“Casa de carne”, il cortometraggio che spiega il paradosso della carne
Quanti di noi, muniti di coltello, sarebbero in grado di uccidere un animale per mangiarlo? Probabilmente nessuno, come dimostra il cortometraggio “Casa de carne”
Quanti di noi, messi di fronte all’obbligo di uccidere con le nostre stesse mani un animale, sarebbero in grado di farlo solamente per appagare il proprio desiderio di mangiare una bistecca o un piatto di costolette? Probabilmente nessuno ed è il messaggio che vuole trasmetterci Casa de carne (qui in alto), un cortometraggio “pro-vegan” del giovane regista Dustin Brown, vincitore del primo posto e di un premio di 3mila dollari in contanti agli Tarshis Short Film Awards 2019, le premiazioni di documentari e film dedicati alla questione animale.

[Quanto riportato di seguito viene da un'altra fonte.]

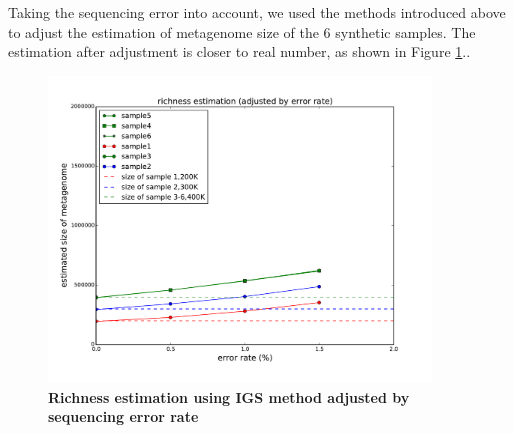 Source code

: Taking the sequencing error into account, we used the methods introduced above
to adjust the estimation of metagenome size of the 6 synthetic samples. The
estimation after adjustment is closer to real number, as shown in Figure
\ref{fig:IGS_richness_error_adjustment}..


\begin{figure}[!ht]
 \centerline{\includegraphics[width=4in]{./figures/alpha_by_error_erroronly_adjust.pdf}}
\caption{\bf Richness estimation using IGS method adjusted by sequencing error rate}
\label{fig:IGS_richness_error_adjustment}
\end{figure}

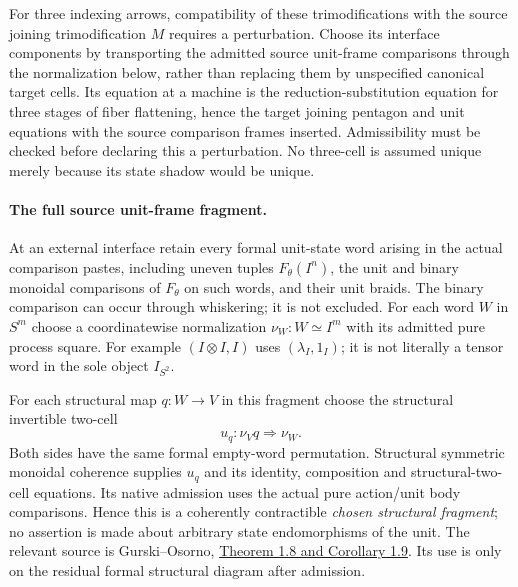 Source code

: \documentclass{article}
\begin{document}
For three indexing arrows, compatibility of these trimodifications with the source joining trimodification $M$ requires a perturbation. Choose its interface components by transporting the admitted source unit-frame comparisons through the normalization below, rather than replacing them by unspecified canonical target cells. Its equation at a machine is the reduction-substitution equation for three stages of fiber flattening, hence the target joining pentagon and unit equations with the source comparison frames inserted. Admissibility must be checked before declaring this a perturbation. No three-cell is assumed unique merely because its state shadow would be unique.

\paragraph{The full source unit-frame fragment.} At an external interface retain every formal unit-state word arising in the actual comparison pastes, including uneven tuples $F_\theta(I^n)$, the unit and binary monoidal comparisons of $F_\theta$ on such words, and their unit braids. The binary comparison can occur through whiskering; it is not excluded. For each word $W$ in $S^m$ choose a coordinatewise normalization $\nu_W:W\simeq I^m$ with its admitted pure process square. For example $(I\otimes I,I)$ uses $(\lambda_I,1_I)$; it is not literally a tensor word in the sole object $I_{S^2}$.

For each structural map $q:W\to V$ in this fragment choose the structural invertible two-cell
\[
 u_q:\nu_Vq\Rightarrow\nu_W.
\]
Both sides have the same formal empty-word permutation. Structural symmetric monoidal coherence supplies $u_q$ and its identity, composition and structural-two-cell equations. Its native admission uses the actual pure action/unit body comparisons. Hence this is a coherently contractible \emph{chosen structural fragment}; no assertion is made about arbitrary state endomorphisms of the unit. The relevant source is Gurski--Osorno, \href{https://arxiv.org/pdf/1210.1174v1}{Theorem 1.8 and Corollary 1.9}. Its use is only on the residual formal structural diagram after admission.
\end{document}
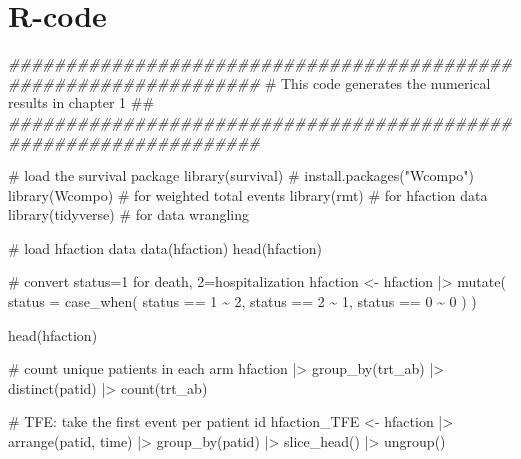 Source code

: \documentclass[
  letterpaper,
  DIV=11,
  numbers=noendperiod]{scrreprt}
\newenvironment{Shaded}{\begin{snugshade}}{\end{snugshade}}
\newcommand{\AttributeTok}[1]{\textcolor[rgb]{0.40,0.45,0.13}{#1}}
\newcommand{\CommentTok}[1]{\textcolor[rgb]{0.37,0.37,0.37}{#1}}
\newcommand{\DecValTok}[1]{\textcolor[rgb]{0.68,0.00,0.00}{#1}}
\newcommand{\DocumentationTok}[1]{\textcolor[rgb]{0.37,0.37,0.37}{\textit{#1}}}
\newcommand{\FunctionTok}[1]{\textcolor[rgb]{0.28,0.35,0.67}{#1}}
\newcommand{\NormalTok}[1]{\textcolor[rgb]{0.00,0.23,0.31}{#1}}
\newcommand{\OtherTok}[1]{\textcolor[rgb]{0.00,0.23,0.31}{#1}}
\newcommand{\SpecialCharTok}[1]{\textcolor[rgb]{0.37,0.37,0.37}{#1}}
\begin{document}
\hypertarget{r-code}{%
\section*{R-code}\label{r-code}}


\begin{Shaded}
\begin{Highlighting}[]
\DocumentationTok{\#\#\#\#\#\#\#\#\#\#\#\#\#\#\#\#\#\#\#\#\#\#\#\#\#\#\#\#\#\#\#\#\#\#\#\#\#\#\#\#\#\#\#\#\#\#\#\#\#\#\#\#\#\#\#\#\#\#\#\#\#\#\#\#\#\#}
\CommentTok{\# This code generates the numerical results in  chapter 1       \#\#}
\DocumentationTok{\#\#\#\#\#\#\#\#\#\#\#\#\#\#\#\#\#\#\#\#\#\#\#\#\#\#\#\#\#\#\#\#\#\#\#\#\#\#\#\#\#\#\#\#\#\#\#\#\#\#\#\#\#\#\#\#\#\#\#\#\#\#\#\#\#\#}

\CommentTok{\# load the survival package}
\FunctionTok{library}\NormalTok{(survival)}
\CommentTok{\# install.packages("Wcompo")}
\FunctionTok{library}\NormalTok{(Wcompo) }\CommentTok{\# for weighted total events}
\FunctionTok{library}\NormalTok{(rmt) }\CommentTok{\# for hfaction data}
\FunctionTok{library}\NormalTok{(tidyverse) }\CommentTok{\# for data wrangling}

\CommentTok{\# load hfaction data}
\FunctionTok{data}\NormalTok{(hfaction)}
\FunctionTok{head}\NormalTok{(hfaction)}

\CommentTok{\# convert status=1 for death, 2=hospitalization}
\NormalTok{hfaction }\OtherTok{\textless{}{-}}\NormalTok{ hfaction }\SpecialCharTok{|\textgreater{}} 
  \FunctionTok{mutate}\NormalTok{(}
    \AttributeTok{status =} \FunctionTok{case\_when}\NormalTok{(}
\NormalTok{      status }\SpecialCharTok{==} \DecValTok{1} \SpecialCharTok{\textasciitilde{}} \DecValTok{2}\NormalTok{,}
\NormalTok{      status }\SpecialCharTok{==} \DecValTok{2} \SpecialCharTok{\textasciitilde{}} \DecValTok{1}\NormalTok{,}
\NormalTok{      status }\SpecialCharTok{==} \DecValTok{0} \SpecialCharTok{\textasciitilde{}} \DecValTok{0}
\NormalTok{    )}
\NormalTok{  )}

\FunctionTok{head}\NormalTok{(hfaction)}

\CommentTok{\# count unique patients in each arm}
\NormalTok{hfaction }\SpecialCharTok{|\textgreater{}} 
  \FunctionTok{group\_by}\NormalTok{(trt\_ab) }\SpecialCharTok{|\textgreater{}} 
  \FunctionTok{distinct}\NormalTok{(patid) }\SpecialCharTok{|\textgreater{}} 
  \FunctionTok{count}\NormalTok{(trt\_ab)}

\CommentTok{\# TFE: take the first event per patient id}
\NormalTok{hfaction\_TFE }\OtherTok{\textless{}{-}}\NormalTok{ hfaction }\SpecialCharTok{|\textgreater{}} 
  \FunctionTok{arrange}\NormalTok{(patid, time) }\SpecialCharTok{|\textgreater{}} 
  \FunctionTok{group\_by}\NormalTok{(patid) }\SpecialCharTok{|\textgreater{}} 
  \FunctionTok{slice\_head}\NormalTok{() }\SpecialCharTok{|\textgreater{}} 
  \FunctionTok{ungroup}\NormalTok{()}


\end{Highlighting}
\end{Shaded}
\end{document}
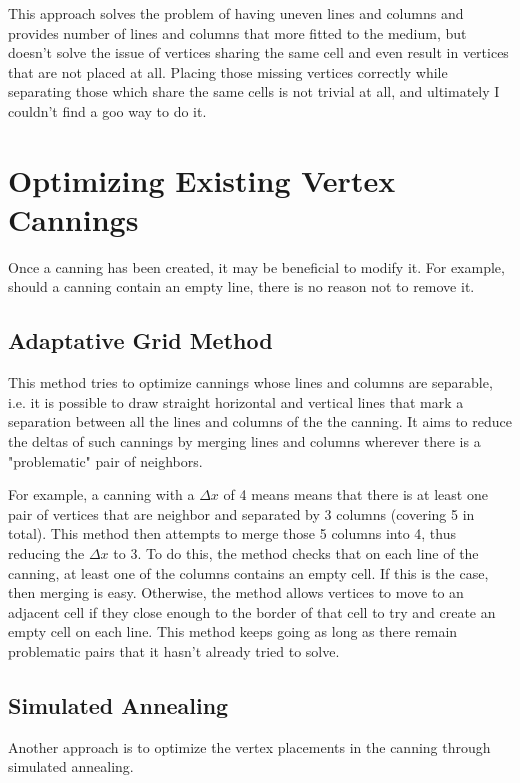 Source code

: \documentclass{report}
\begin{document}
This approach solves the problem of having uneven lines and columns and provides number of lines and columns that more fitted to the medium, but doesn't solve the issue of vertices sharing the same cell and even result in vertices that are not placed at all. Placing those missing vertices correctly while separating those which share the same cells is not trivial at all, and ultimately I couldn't find a goo way to do it. 

\section{Optimizing Existing Vertex Cannings}

Once a canning has been created, it may be beneficial to modify it. For example, should a canning contain an empty line, there is no reason not to remove it.

\subsection{Adaptative Grid Method}

This method tries to optimize cannings whose lines and columns are separable, i.e. it is possible to draw straight horizontal and vertical lines that mark a separation between all the lines and columns of the the canning. It aims to reduce the deltas of such cannings by merging lines and columns wherever there is a "problematic" pair of neighbors. 

For example, a canning with a $\Delta x$ of 4 means means that there  is at least one pair of vertices that are neighbor and separated by 3 columns (covering 5 in total). This method then attempts to merge those 5 columns into 4, thus reducing the $\Delta x$ to 3. To do this, the method checks that on each line of the canning, at least one of the columns contains an empty cell. If this is the case, then merging is easy. Otherwise, the method allows vertices to move to an adjacent cell if they close enough to the border of that cell to try and create an empty cell on each line. This method keeps going as long as there remain problematic pairs that it hasn't already tried to solve.

\subsection{Simulated Annealing}

Another approach is to optimize the vertex placements in the canning through simulated annealing.
\end{document}

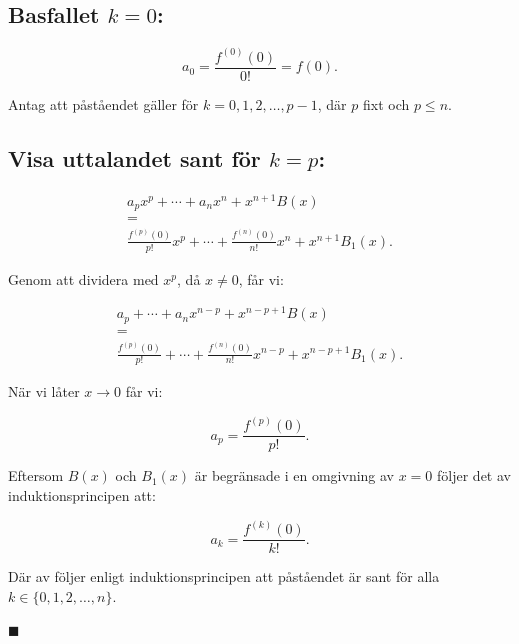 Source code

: \documentclass{article}
\begin{document}
\subsection*{Basfallet $k=0$:}

\begin{equation}
    a_0 = \frac{f^{(0)}(0)}{0!} = f(0).
\end{equation}

\noindent Antag att påståendet gäller för
$k=0,1,2,\ldots,p-1$, där $p$ fixt och $p\leq n$.

\subsection*{Visa uttalandet sant för $k=p$:}

\begin{equation}
\begin{gathered}
    a_px^p + \cdots + a_nx^n + x^{n+1}B(x)\\
    =\\
    \frac{f^{(p)}(0)}{p!}x^p
    + \cdots
    + \frac{f^{(n)}(0)}{n!}x^n
    + x^{n+1}B_1(x).
\end{gathered}
\end{equation}

\noindent Genom att dividera med $x^p$, då $x\neq 0$, får vi:

\begin{equation}
\begin{gathered}
    a_p + \cdots + a_nx^{n-p}
    + x^{n-p+1}B(x)\\
    =\\
    \frac{f^{(p)}(0)}{p!}
    + \cdots
    + \frac{f^{(n)}(0)}{n!}x^{n-p}
    + x^{n-p+1}B_1(x).
\end{gathered}
\end{equation}

\noindent När vi låter $x\longrightarrow 0$ får vi:

\begin{equation}
    a_p = \frac{f^{(p)}(0)}{p!}.
\end{equation}

\noindent Eftersom $B(x)$ och $B_1(x)$ är begränsade i en
omgivning av $x=0$ följer det av induktionsprincipen att:

\begin{equation}
    a_k = \frac{f^{(k)}(0)}{k!}.
\end{equation}

\noindent Där av följer enligt induktionsprincipen att
påståendet är sant för alla
$k \in \{0,1,2,\ldots,n\}$.
\begin{flushright}
    $\blacksquare$
\end{flushright}
\end{document}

Il film, creato per l’associazione no profit Last Chance for Animals (LCA), mostra tre amici a cena in un ristorante di alto livello, alle prese con il menu. Per uno di loro è “la prima volta” e non sa che le costolette di maiale che vorrebbe trovare nel piatto dovrà procurarsele da solo. Dopo aver ricevuto un coltello, viene portato in una stanza bianca e asettica dove trova ad attenderlo un maiale, la sua “cena”. Esita, accarezza l’animale e lascia cadere il coltello: è ormai certo che non avrà il coraggio di compiere il gesto per cui è stato chiuso in quella stanza; a quel punto, però, intervengono due “addetti ai lavori”, abituati a trovarsi di fronte persone incapaci di togliere la vita a un animale. Saranno loro a farlo al posto dell’uomo, a cui verrà di lì a poco servita la carne dello stesso maiale che si è rifiutato di uccidere. Nel finale, vediamo il protagonista profondamente turbato: a differenza degli amici a tavola con lui, pare aver finalmente realizzato da dove provenga la carne che ha nel piatto.
Una realtà, quella mostrata nel cortometraggio, che a conti fatti non appare così strana o inverosimile: sono tanti, infatti, i ristoranti e gli hotel nel mondo che permettono ai propri ospiti di “cacciare” il proprio cibo, come accade per esempio in molti locali di Tokyo dove la clientela pesca il pesce che mangerà di lì a poco.
Carnismo, consapevolezza e false credenze
“Se i mattatoi avessero le pareti di vetro, tutti sarebbero vegetariani” recita un famoso aforisma di Lev Tolstoj, che porta alla luce una verità innegabile, la stessa messa in risalto da Casa de carne: la stragrande maggioranza di noi mangia carne con poca (o nessuna) consapevolezza, senza fare la connessione tra la fetta di arrosto nel piatto e l’animale da cui proviene. Non è un caso che il più delle volte una persona che mangia abitualmente carne inorridisca di fronte ai video che mostrano le realtà dei macelli, rifiutandosi magari anche di guardarli perché altrimenti “poi la carne non la mangio più”.
Ecco, è proprio questo il punto: come dimostra anche un video-esperimento di PETA – che ha messo di fronte due bambini alla necessità di uccidere un pollo per mangiarlo in un sandwich – sono veramente poche le persone che, messe di fronte a questa realtà, la accettano e la condividono. Secondo la psicologa americana Melanie Joy – vegana e attivista antispecista – tutti noi siamo invece vittime di quello che lei stessa definisce “carnismo“, un meccanismo psicologico del quale non siamo consapevoli, ma che condiziona totalmente le nostre scelte alimentari. La maggior parte delle persone mangia carne non per necessità o perché lo voglia davvero, ma piuttosto perché condizionata da un sistema di credenze – ormai istituzionalizzate e considerate come “la normalità” – che opera al di fuori della nostra consapevolezza e senza il nostro consenso.
Secondo la psicologa, inoltre, nella nostra mente esiste una sorta di “sapere senza sapere“: una parte recondita della nostra mente ha chiaro che la bistecca che abbiamo nel piatto sia la parte del corpo di un animale morto per essere mangiato, ma allo stesso tempo questa consapevolezza è latente e non siamo in grado di associare quel pezzo di carne all’animale in vita, alla sua morte e alla sofferenza vissuta all’interno di un allevamento.